▸ DIRECTIONS:
Go through the material below and copy all lines with "assertive".

+---+

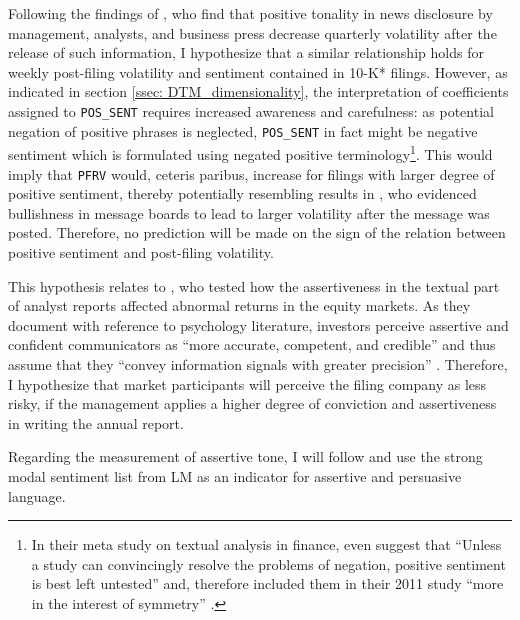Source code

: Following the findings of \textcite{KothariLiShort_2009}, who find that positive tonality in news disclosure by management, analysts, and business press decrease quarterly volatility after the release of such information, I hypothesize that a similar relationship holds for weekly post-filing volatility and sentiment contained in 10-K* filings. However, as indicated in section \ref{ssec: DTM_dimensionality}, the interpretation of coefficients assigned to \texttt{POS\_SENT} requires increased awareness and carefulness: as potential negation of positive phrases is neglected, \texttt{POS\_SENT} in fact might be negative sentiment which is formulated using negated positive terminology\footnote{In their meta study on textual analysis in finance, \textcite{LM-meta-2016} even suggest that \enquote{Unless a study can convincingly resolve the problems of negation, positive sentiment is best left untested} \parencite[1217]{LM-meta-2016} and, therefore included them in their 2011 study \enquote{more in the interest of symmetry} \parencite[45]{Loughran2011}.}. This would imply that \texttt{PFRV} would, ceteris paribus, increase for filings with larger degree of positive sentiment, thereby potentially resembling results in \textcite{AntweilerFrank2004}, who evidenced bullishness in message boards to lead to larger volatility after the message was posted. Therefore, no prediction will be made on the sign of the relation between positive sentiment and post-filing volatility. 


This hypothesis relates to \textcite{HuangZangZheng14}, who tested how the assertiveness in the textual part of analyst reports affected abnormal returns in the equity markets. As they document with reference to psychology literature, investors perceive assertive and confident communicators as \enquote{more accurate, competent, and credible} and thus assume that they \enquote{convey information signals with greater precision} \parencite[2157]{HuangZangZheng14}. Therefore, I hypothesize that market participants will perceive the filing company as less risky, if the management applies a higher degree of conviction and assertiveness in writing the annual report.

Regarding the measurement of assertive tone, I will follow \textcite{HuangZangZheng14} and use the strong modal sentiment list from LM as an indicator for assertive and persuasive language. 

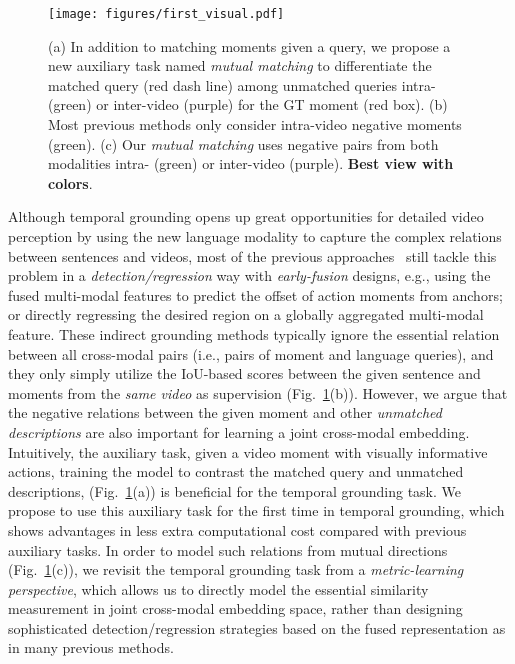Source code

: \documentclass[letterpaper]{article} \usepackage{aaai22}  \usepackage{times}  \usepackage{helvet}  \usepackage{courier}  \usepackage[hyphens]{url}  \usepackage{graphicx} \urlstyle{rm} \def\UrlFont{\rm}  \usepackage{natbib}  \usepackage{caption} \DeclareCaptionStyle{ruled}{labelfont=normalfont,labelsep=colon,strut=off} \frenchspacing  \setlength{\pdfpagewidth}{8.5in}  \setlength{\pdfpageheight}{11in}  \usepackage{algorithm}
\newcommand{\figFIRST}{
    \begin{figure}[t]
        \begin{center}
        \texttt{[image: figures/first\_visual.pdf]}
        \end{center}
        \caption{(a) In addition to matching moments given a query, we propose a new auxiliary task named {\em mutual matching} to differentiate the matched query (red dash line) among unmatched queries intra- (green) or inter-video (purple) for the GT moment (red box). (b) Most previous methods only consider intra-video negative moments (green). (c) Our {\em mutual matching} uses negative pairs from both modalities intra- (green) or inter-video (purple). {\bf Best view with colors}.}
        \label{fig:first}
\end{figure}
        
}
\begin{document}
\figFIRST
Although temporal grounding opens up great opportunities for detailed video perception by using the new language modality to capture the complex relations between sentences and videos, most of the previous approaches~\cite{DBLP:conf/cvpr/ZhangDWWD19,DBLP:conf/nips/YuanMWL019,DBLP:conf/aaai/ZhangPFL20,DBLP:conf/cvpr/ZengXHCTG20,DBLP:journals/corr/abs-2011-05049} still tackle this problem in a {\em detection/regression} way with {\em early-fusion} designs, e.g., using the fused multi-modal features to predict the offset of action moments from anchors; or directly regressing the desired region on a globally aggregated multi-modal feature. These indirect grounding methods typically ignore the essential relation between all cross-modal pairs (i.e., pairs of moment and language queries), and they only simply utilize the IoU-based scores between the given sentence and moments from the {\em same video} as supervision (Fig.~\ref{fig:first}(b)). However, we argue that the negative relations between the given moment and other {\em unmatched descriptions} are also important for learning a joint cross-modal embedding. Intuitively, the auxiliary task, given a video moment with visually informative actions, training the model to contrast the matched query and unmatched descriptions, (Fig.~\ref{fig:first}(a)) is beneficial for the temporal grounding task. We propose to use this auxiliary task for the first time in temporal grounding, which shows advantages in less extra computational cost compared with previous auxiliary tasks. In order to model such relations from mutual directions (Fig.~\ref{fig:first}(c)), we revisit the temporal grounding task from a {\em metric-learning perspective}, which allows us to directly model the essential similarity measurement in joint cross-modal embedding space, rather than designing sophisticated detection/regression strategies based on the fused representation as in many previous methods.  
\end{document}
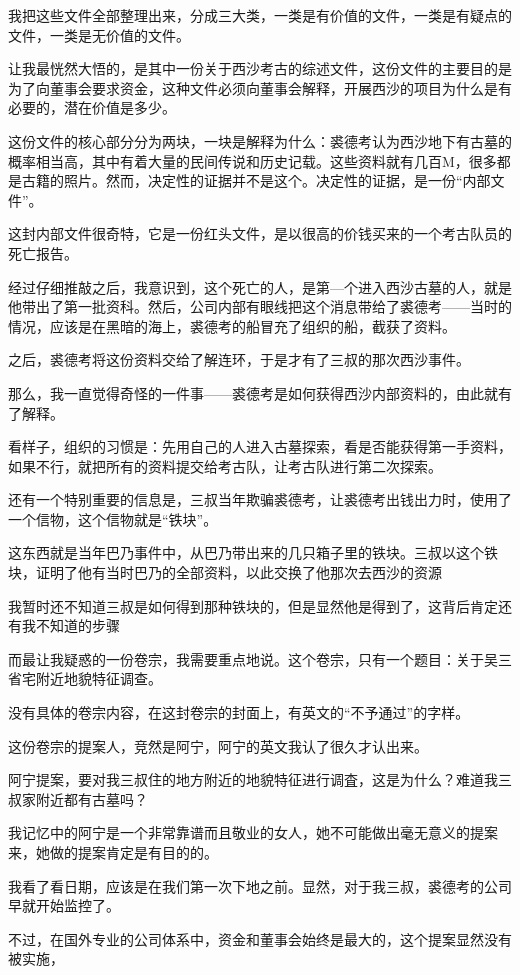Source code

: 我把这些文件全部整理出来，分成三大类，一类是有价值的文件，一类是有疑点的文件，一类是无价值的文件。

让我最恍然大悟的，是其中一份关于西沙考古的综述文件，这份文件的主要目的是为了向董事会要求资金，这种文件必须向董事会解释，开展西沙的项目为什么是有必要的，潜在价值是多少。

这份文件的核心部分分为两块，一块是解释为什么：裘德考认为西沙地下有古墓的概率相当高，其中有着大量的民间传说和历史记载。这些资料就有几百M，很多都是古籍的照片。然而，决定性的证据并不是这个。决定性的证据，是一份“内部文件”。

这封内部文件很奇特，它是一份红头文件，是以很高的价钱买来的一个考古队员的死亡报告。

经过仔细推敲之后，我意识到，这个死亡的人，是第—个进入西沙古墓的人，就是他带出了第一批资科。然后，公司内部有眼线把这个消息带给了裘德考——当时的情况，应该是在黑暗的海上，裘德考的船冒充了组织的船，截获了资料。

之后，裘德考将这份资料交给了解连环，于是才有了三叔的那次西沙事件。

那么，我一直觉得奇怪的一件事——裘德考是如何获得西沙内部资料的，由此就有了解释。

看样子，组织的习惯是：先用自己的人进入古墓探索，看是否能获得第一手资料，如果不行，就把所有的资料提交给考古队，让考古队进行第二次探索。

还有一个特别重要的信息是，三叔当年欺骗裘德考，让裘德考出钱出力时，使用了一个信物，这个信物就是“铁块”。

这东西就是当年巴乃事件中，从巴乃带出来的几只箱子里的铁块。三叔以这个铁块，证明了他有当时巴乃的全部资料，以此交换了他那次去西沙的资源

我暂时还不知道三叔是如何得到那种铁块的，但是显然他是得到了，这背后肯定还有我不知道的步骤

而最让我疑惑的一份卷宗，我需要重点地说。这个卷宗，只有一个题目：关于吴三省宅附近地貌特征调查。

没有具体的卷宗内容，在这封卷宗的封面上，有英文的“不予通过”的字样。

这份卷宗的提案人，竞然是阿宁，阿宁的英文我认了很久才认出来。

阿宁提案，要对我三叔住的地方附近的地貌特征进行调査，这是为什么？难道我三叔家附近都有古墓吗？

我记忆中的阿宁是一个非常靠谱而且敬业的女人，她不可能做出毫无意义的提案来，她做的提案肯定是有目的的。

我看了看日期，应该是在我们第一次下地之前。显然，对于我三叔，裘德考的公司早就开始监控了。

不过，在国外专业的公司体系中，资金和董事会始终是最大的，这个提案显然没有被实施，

+---+

▸ RESPONSE FOR THIS EXERCISE:
This hypothesis relates to \textcite{HuangZangZheng14}, who tested how the assertiveness in the textual part of analyst reports affected abnormal returns in the equity markets. As they document with reference to psychology literature, investors perceive assertive and confident communicators as \enquote{more accurate, competent, and credible} and thus assume that they \enquote{convey information signals with greater precision} \parencite[2157]{HuangZangZheng14}. Therefore, I hypothesize that market participants will perceive the filing company as less risky, if the management applies a higher degree of conviction and assertiveness in writing the annual report.
Regarding the measurement of assertive tone, I will follow \textcite{HuangZangZheng14} and use the strong modal sentiment list from LM as an indicator for assertive and persuasive language. 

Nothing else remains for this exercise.